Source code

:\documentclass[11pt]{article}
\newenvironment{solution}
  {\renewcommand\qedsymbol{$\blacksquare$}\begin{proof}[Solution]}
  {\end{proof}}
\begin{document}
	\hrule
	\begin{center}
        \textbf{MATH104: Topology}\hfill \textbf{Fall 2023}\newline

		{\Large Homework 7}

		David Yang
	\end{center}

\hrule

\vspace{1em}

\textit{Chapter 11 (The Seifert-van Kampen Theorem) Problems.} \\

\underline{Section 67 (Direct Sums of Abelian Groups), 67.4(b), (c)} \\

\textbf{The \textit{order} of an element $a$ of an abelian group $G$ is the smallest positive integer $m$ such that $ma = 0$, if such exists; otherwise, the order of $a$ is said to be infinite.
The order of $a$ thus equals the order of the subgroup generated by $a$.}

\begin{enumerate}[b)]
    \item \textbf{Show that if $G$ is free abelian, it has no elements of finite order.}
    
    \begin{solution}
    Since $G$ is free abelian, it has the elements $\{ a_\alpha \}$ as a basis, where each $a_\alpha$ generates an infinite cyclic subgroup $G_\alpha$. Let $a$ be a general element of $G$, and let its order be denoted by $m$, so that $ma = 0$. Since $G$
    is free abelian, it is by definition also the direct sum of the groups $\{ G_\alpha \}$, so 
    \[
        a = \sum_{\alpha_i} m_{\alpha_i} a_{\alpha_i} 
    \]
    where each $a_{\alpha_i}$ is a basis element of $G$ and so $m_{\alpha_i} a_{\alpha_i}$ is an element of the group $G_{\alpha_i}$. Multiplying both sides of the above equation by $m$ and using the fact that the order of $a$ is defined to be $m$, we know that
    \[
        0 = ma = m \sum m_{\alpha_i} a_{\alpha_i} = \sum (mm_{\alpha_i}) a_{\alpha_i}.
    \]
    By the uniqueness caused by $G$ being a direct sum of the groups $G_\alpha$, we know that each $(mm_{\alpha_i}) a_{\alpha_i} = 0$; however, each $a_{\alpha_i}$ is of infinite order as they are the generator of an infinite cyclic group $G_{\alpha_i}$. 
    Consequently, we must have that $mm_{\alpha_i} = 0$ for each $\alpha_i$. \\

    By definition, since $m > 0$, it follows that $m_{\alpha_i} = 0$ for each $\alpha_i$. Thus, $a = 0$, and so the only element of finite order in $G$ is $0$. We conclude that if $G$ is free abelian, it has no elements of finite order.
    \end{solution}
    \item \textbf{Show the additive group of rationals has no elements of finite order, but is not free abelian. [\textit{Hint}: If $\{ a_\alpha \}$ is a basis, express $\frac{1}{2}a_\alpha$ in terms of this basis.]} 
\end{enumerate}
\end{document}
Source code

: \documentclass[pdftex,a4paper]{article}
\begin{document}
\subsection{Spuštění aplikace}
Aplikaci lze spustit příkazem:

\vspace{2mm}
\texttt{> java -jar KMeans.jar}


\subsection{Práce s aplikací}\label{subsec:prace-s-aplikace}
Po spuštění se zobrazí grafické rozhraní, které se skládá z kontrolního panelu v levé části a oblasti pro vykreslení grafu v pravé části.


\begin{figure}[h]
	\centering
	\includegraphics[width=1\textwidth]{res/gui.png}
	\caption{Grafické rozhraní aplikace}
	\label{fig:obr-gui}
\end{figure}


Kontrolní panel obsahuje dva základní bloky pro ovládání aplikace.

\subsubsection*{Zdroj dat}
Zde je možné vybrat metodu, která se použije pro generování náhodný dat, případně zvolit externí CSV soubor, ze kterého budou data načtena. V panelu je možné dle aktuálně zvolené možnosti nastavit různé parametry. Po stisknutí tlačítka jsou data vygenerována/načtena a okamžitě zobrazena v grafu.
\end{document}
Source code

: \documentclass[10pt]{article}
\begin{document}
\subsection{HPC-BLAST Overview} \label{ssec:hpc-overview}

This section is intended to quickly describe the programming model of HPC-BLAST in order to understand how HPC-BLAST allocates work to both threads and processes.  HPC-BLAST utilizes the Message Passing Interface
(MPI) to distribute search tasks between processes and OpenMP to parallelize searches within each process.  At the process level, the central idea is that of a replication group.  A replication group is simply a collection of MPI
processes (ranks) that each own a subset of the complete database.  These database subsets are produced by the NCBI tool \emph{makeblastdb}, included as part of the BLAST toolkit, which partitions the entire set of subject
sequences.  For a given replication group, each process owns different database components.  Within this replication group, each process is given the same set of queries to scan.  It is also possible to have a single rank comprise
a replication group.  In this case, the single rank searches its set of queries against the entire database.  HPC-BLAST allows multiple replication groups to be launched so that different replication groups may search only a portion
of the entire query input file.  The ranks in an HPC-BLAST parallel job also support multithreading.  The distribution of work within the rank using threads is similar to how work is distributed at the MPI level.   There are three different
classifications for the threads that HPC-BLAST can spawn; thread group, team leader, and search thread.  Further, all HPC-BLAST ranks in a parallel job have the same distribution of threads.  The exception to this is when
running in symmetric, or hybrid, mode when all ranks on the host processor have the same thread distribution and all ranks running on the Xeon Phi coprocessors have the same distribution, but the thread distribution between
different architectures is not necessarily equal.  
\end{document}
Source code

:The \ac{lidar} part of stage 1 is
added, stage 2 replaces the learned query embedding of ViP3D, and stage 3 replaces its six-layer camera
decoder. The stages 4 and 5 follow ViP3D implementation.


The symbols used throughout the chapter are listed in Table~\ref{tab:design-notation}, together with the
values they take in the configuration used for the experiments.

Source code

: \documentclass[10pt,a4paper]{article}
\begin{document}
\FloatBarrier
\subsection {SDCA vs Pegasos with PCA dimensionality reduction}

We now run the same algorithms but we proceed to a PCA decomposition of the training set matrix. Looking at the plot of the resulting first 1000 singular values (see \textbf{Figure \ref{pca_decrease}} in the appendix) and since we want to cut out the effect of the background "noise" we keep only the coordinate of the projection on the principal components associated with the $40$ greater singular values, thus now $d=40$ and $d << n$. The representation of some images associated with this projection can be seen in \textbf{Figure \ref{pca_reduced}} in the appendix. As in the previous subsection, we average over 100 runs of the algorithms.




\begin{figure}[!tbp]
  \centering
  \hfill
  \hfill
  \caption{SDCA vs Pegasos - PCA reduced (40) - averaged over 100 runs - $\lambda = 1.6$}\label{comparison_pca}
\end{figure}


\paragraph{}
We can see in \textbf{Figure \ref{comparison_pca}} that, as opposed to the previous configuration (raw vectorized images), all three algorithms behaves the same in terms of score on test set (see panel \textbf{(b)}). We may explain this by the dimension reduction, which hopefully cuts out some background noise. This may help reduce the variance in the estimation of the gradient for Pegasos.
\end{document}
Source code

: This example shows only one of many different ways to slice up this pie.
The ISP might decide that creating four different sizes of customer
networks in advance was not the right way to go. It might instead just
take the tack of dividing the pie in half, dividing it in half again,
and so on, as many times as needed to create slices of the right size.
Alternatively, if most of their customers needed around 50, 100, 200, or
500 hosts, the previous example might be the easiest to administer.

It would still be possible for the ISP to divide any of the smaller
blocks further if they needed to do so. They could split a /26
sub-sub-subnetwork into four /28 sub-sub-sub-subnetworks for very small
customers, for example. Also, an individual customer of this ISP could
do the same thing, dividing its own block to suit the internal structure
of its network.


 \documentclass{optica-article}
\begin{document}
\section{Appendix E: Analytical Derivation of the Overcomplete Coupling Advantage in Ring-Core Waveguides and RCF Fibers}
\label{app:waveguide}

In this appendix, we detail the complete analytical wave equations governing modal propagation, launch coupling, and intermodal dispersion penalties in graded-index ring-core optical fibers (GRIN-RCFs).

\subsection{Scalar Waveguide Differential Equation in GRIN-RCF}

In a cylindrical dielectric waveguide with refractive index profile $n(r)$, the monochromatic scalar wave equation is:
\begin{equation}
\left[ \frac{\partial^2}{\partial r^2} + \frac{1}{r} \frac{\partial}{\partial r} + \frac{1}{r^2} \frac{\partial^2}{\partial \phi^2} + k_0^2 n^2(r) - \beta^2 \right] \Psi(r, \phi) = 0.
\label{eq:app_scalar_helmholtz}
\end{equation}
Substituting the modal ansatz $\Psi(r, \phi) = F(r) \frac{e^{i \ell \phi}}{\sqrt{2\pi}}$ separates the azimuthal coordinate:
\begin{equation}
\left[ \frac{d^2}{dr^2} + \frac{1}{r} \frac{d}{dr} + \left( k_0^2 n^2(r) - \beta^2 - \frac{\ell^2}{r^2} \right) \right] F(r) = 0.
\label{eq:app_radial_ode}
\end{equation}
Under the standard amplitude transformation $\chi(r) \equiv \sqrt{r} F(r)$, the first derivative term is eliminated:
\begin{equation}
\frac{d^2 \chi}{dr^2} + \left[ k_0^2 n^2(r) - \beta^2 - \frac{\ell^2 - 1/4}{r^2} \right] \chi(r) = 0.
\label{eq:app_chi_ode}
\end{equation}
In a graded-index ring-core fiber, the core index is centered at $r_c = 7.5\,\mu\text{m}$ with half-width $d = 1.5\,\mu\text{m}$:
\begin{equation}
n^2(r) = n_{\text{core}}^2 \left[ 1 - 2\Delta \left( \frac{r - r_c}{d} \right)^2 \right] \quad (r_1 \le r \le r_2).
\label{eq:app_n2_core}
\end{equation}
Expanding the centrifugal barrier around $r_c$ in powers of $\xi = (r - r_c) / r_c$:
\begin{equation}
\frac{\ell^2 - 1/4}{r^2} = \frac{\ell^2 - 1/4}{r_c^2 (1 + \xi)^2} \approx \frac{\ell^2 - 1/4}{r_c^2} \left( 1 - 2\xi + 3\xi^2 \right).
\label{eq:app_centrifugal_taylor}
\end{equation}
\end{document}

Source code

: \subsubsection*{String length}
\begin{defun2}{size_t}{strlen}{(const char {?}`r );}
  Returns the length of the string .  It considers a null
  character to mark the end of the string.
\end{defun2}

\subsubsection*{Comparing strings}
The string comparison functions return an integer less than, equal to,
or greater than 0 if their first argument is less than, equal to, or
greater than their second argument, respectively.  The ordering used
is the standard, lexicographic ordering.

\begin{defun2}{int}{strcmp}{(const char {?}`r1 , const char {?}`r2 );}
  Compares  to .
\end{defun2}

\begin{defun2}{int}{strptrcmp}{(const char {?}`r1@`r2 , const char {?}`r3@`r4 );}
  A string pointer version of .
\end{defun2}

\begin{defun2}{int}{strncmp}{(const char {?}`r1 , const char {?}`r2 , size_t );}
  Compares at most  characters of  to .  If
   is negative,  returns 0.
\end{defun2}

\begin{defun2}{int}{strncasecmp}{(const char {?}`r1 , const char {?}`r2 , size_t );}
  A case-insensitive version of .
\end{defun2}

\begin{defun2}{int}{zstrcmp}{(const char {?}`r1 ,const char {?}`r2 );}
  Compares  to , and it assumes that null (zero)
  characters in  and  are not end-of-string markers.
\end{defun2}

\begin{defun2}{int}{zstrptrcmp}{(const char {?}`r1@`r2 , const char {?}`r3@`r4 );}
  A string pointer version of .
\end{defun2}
■ ■ ■
■ Work item: What is wanted is every line from the first line of the entries through the line that contains "Consequently, we must", given again exactly.

■ The completed task:
Source code

:\documentclass[11pt]{article}
\newenvironment{solution}
  {\renewcommand\qedsymbol{$\blacksquare$}\begin{proof}[Solution]}
  {\end{proof}}
\begin{document}
	\hrule
	\begin{center}
        \textbf{MATH104: Topology}\hfill \textbf{Fall 2023}\newline

		{\Large Homework 7}

		David Yang
	\end{center}

\hrule

\vspace{1em}

\textit{Chapter 11 (The Seifert-van Kampen Theorem) Problems.} \\

\underline{Section 67 (Direct Sums of Abelian Groups), 67.4(b), (c)} \\

\textbf{The \textit{order} of an element $a$ of an abelian group $G$ is the smallest positive integer $m$ such that $ma = 0$, if such exists; otherwise, the order of $a$ is said to be infinite.
The order of $a$ thus equals the order of the subgroup generated by $a$.}

\begin{enumerate}[b)]
    \item \textbf{Show that if $G$ is free abelian, it has no elements of finite order.}
    
    \begin{solution}
    Since $G$ is free abelian, it has the elements $\{ a_\alpha \}$ as a basis, where each $a_\alpha$ generates an infinite cyclic subgroup $G_\alpha$. Let $a$ be a general element of $G$, and let its order be denoted by $m$, so that $ma = 0$. Since $G$
    is free abelian, it is by definition also the direct sum of the groups $\{ G_\alpha \}$, so 
    \[
        a = \sum_{\alpha_i} m_{\alpha_i} a_{\alpha_i} 
    \]
    where each $a_{\alpha_i}$ is a basis element of $G$ and so $m_{\alpha_i} a_{\alpha_i}$ is an element of the group $G_{\alpha_i}$. Multiplying both sides of the above equation by $m$ and using the fact that the order of $a$ is defined to be $m$, we know that
    \[
        0 = ma = m \sum m_{\alpha_i} a_{\alpha_i} = \sum (mm_{\alpha_i}) a_{\alpha_i}.
    \]
    By the uniqueness caused by $G$ being a direct sum of the groups $G_\alpha$, we know that each $(mm_{\alpha_i}) a_{\alpha_i} = 0$; however, each $a_{\alpha_i}$ is of infinite order as they are the generator of an infinite cyclic group $G_{\alpha_i}$. 
    Consequently, we must have that $mm_{\alpha_i} = 0$ for each $\alpha_i$. \\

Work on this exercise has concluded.